第18話 メディチ子爵邸での交渉

 美味しい食事の後、広く温かい湯船に浸かり、美しいメイドたちからマッサージをしてもらい、最後は柔らかなベッドで横になる。


 これ以上の贅沢はあるか? と言いながらアポロは枕に顔を埋めた。


「あぁ~。なんて至れり尽くせり……幸せだぁ」

「気の抜けた声だな」

「そりゃお前、これぞ貴族生活って言わんばかりの歓待。たまには人助けも悪くねぇって思うぜ」


 現金なやつめ、とテオは思った。

 とはいえ、気持ちは分かる。


 花の都を作り出した子爵家だけあって、風呂場やマッサージの香油にもラベンダーが使われていた。

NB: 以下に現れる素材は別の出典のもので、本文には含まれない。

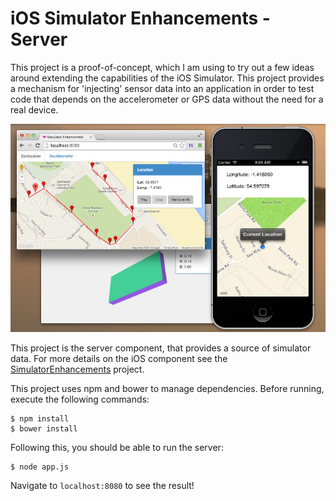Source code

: # iOS Simulator Enhancements - Server

This project is a proof-of-concept, which I am using to try out a few ideas around extending the capabilities of the iOS Simulator. This project provides a mechanism for 'injecting' sensor data into an application in order to test code that depends on the accelerometer or GPS data without the need for a real device.

<img src="SimulatorEnhancements.jpg"/>

This project is the server component, that provides a source of simulator data. For more details on the iOS component see the  [SimulatorEnhancements](https://github.com/ColinEberhardt/SimulatorEnhancements) project.

This project uses npm and bower to manage dependencies. Before running, execute the following commands:

    $ npm install
    $ bower install
    
Following this, you should be able to run the server:

    $ node app.js
    
Navigate to `localhost:8080` to see the result!

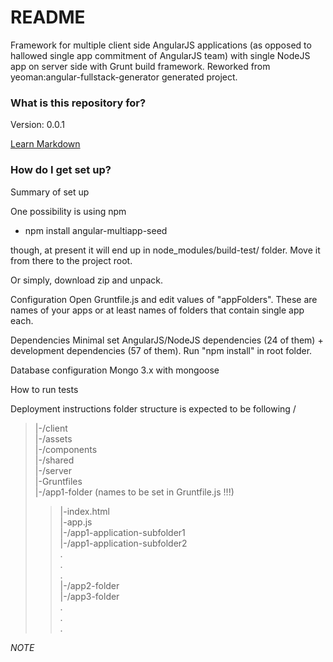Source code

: # README #

Framework for multiple client side AngularJS applications (as opposed to hallowed single app commitment of AngularJS team) with single NodeJS app on server side with Grunt build framework. Reworked from yeoman:angular-fullstack-generator generated project.

### What is this repository for? ###

 Version: 0.0.1

 [Learn Markdown](https://bitbucket.org/tutorials/markdowndemo)

### How do I get set up? ###

Summary of set up

One possibility is using npm
- npm install angular-multiapp-seed

though, at present it will end up in node_modules/build-test/ folder. Move it from there to the project root.

Or simply, download zip and unpack.

Configuration
Open Gruntfile.js and edit values of "appFolders". These are names of your apps or at least names of folders that contain single app each.

Dependencies
Minimal set AngularJS/NodeJS dependencies (24 of them) + development dependencies (57 of them). Run "npm install" in root folder.

 Database configuration
Mongo 3.x with mongoose

 How to run tests

 Deployment instructions
  folder structure is expected to be following
 /                                                     
> |-/client                                             
> |-/assets                                           
> |-/components                                       
> |-/shared                                           
> |-/server                                             
> |-Gruntfiles                                          
> |-/app1-folder (names to be set in Gruntfile.js !!!)
>>  |-index.html                                      
>>  |-app.js                                          
>>  |-/app1-application-subfolder1                    
>>  |-/app1-application-subfolder2                    
>>           .                                              
>>           .                                              
>>           .                                              
> |-/app2-folder                                      
> |-/app3-folder                                      
>      .                                                 
>      .                                                 
>      .                                                 

  *NOTE*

 心なしか、ベッドのシーツや枕カバーからも、心地よい香りが僅かに漂ってくる。


 大切な娘を助け出した客人へのもてなし。

 子爵家として出来る最大限のものを提供してくれたのだろう。


「知ってるかぁテオ~。ラベンダーには精神と肉体をリラックスさせる効果があってだなぁ。昔から錬金術でも良く使われる素材なんだぜぇ」


 虫刺されや傷の手当にも効果があって、ポーションなどに混ぜ合わせると特に女性冒険者に喜ばれる、とか。

 同じラベンダーでも、アングスティフォリアとストエカスは違うんだぞー、など。


 アポロはだらけ切った体勢で、気分良くウンチクを語っている。


「中々物知りじゃないか」

「これでもガキの頃から勉強してきたからなぁ」


 紅茶に口を付けたテオは、これもラベンダーか、と少し面白くなる。


「なら私からも一つ雑学を。ラベンダーの語源はラヴァレ。古代語で洗うという意味だ。風呂でも使われるのはその辺りが要因だな」

「へぇ……そいつは知らなかった」


 ——さすがに古代語までは手が回らないしなぁ。


 何気なく呟かれた言葉は、テオの知っている錬金術師ではありえないため、思わず首を捻る。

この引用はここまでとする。